→ Work to be completed
Below are some records; quote exactly the lines from the one that contains "- Xcode 9.0+" through the one that contains "<!--We are using", inclusive, and no others.

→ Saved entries
============

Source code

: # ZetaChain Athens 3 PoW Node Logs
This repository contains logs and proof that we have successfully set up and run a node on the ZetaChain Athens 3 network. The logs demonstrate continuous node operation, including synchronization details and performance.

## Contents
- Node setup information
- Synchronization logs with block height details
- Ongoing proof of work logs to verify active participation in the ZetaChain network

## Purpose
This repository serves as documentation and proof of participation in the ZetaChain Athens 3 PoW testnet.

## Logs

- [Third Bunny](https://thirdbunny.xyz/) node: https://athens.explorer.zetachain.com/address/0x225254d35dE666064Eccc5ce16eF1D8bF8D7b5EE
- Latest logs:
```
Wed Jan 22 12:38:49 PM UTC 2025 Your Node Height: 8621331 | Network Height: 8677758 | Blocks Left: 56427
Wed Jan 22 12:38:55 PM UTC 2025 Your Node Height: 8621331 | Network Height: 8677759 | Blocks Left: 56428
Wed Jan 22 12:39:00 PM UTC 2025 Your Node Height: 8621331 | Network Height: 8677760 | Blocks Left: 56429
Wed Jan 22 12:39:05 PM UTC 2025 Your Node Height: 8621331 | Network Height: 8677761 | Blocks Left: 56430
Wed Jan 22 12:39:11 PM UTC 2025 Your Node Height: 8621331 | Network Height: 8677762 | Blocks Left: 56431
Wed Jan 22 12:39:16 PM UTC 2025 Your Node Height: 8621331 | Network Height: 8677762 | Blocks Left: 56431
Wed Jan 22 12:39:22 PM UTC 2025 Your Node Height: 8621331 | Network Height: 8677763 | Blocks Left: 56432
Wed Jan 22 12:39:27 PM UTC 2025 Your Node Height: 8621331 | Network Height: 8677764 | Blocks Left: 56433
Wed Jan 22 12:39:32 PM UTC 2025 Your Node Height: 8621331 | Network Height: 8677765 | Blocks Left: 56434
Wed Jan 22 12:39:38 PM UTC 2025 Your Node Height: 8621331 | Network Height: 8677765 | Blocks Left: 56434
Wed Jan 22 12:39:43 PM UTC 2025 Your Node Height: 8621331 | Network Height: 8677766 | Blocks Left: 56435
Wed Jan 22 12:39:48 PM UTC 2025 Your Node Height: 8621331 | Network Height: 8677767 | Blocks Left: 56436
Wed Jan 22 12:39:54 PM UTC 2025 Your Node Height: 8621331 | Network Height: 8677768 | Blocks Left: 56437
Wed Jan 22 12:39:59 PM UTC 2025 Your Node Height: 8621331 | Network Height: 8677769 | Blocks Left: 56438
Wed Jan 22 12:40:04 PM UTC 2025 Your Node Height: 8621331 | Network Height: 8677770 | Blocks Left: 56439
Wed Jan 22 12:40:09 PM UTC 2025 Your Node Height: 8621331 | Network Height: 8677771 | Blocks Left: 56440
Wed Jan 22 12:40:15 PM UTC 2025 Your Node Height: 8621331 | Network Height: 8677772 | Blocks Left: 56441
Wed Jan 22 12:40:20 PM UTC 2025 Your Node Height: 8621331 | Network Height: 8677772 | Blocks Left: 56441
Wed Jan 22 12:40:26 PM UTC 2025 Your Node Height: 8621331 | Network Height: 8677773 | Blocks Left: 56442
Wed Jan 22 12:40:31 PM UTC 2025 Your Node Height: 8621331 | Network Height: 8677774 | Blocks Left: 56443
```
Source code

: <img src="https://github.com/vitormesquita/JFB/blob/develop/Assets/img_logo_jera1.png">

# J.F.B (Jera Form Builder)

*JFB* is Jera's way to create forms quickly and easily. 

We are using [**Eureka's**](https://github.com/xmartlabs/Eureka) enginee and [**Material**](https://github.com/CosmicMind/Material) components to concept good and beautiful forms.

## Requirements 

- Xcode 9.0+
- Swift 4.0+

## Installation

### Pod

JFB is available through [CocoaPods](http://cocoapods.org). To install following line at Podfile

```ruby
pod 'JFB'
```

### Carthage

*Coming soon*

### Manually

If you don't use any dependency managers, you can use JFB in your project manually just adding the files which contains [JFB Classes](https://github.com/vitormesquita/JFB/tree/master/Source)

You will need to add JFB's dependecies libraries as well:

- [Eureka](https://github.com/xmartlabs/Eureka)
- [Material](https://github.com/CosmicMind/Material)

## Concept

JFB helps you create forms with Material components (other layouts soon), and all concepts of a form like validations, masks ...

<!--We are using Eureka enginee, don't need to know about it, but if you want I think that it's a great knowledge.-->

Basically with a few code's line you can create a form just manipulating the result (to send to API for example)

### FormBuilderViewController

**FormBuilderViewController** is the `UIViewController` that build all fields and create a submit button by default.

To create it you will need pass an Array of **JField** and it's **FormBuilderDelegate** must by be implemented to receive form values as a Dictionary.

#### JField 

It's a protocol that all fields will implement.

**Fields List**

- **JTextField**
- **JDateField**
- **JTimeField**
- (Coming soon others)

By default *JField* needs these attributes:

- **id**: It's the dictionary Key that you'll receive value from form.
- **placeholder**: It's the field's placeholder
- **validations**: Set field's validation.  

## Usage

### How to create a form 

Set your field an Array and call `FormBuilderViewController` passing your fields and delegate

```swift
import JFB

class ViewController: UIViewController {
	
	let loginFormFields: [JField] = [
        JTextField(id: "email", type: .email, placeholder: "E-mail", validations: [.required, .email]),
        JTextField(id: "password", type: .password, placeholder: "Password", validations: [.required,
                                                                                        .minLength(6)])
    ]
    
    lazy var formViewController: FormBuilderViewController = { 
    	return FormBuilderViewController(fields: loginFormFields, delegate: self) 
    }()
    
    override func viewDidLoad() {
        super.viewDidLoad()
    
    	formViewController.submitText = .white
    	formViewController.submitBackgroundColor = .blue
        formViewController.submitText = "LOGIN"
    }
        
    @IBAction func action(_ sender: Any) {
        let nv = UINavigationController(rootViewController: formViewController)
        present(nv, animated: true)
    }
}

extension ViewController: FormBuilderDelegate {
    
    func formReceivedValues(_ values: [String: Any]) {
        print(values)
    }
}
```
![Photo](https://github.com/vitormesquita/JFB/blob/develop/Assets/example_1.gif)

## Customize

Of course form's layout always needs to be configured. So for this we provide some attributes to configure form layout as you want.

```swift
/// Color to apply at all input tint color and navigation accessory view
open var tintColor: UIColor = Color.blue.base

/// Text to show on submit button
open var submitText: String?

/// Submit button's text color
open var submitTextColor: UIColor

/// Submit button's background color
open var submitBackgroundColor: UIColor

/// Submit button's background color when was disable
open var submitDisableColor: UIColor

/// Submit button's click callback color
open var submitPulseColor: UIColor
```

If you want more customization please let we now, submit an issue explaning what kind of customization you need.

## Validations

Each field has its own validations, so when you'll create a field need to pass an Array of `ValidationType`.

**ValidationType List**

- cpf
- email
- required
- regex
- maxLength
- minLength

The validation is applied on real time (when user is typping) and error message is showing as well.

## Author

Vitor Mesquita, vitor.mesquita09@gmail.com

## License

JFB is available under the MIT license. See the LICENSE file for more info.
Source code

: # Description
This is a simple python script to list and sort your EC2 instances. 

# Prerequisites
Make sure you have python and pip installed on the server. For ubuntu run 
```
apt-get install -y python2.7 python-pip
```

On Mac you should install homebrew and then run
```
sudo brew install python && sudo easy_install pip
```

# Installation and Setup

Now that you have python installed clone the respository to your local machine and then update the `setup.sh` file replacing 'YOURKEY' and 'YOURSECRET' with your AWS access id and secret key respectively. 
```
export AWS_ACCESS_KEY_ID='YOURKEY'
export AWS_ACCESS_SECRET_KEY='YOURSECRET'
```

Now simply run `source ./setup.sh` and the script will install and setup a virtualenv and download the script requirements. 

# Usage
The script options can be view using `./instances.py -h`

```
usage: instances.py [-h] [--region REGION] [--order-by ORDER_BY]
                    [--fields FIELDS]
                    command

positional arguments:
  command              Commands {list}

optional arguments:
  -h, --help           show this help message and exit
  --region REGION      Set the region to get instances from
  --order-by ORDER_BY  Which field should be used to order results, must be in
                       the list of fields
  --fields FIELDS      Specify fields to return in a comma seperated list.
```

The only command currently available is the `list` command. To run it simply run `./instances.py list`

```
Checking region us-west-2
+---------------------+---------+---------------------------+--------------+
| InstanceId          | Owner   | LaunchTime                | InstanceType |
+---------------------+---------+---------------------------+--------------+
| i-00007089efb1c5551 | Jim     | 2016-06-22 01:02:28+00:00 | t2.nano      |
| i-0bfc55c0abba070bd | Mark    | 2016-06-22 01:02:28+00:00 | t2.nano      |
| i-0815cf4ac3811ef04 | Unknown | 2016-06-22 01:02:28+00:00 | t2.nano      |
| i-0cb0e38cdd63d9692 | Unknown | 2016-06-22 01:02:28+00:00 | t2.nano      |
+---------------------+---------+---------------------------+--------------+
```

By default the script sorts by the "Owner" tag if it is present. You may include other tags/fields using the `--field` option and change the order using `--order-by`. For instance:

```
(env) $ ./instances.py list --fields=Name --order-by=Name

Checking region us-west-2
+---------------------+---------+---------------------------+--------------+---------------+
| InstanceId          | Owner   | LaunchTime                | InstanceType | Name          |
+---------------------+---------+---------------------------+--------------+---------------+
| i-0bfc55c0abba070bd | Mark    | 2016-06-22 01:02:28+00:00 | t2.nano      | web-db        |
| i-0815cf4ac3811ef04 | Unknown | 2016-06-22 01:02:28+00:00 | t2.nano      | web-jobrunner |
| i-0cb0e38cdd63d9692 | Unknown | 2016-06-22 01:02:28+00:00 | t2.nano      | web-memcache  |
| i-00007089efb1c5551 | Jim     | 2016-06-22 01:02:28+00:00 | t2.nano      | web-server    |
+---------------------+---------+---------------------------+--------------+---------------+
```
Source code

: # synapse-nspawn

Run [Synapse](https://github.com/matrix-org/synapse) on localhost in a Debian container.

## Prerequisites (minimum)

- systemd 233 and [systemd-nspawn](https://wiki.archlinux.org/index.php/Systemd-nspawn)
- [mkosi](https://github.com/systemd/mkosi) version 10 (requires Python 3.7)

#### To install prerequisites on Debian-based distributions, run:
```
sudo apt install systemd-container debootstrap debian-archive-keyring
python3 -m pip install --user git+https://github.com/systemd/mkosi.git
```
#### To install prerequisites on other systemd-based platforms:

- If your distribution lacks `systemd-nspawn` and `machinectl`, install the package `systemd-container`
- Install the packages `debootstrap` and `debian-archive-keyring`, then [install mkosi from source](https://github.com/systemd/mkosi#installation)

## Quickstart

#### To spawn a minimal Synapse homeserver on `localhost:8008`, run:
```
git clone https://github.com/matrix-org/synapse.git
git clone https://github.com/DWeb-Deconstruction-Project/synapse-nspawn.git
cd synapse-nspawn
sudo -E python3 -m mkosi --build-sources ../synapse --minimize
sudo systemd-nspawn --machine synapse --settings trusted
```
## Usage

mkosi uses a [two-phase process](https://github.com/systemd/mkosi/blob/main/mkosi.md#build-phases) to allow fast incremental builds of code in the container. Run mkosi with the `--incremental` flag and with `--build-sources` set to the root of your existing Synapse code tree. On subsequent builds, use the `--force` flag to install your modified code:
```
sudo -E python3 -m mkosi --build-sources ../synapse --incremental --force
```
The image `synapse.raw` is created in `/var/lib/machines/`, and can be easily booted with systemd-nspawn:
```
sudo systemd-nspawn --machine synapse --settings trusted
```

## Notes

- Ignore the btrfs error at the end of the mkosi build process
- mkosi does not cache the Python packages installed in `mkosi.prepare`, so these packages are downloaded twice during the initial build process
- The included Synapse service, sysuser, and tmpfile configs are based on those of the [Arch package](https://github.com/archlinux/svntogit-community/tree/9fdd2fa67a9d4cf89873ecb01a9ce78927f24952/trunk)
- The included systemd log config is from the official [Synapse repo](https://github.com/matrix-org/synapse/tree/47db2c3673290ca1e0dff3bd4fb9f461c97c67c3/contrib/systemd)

============

→ Task solution
- Xcode 9.0+
- Swift 4.0+

## Installation

### Pod

JFB is available through [CocoaPods](http://cocoapods.org). To install following line at Podfile

```ruby
pod 'JFB'
```

### Carthage

*Coming soon*

### Manually

If you don't use any dependency managers, you can use JFB in your project manually just adding the files which contains [JFB Classes](https://github.com/vitormesquita/JFB/tree/master/Source)

You will need to add JFB's dependecies libraries as well:

- [Eureka](https://github.com/xmartlabs/Eureka)
- [Material](https://github.com/CosmicMind/Material)

## Concept

JFB helps you create forms with Material components (other layouts soon), and all concepts of a form like validations, masks ...

<!--We are using Eureka enginee, don't need to know about it, but if you want I think that it's a great knowledge.-->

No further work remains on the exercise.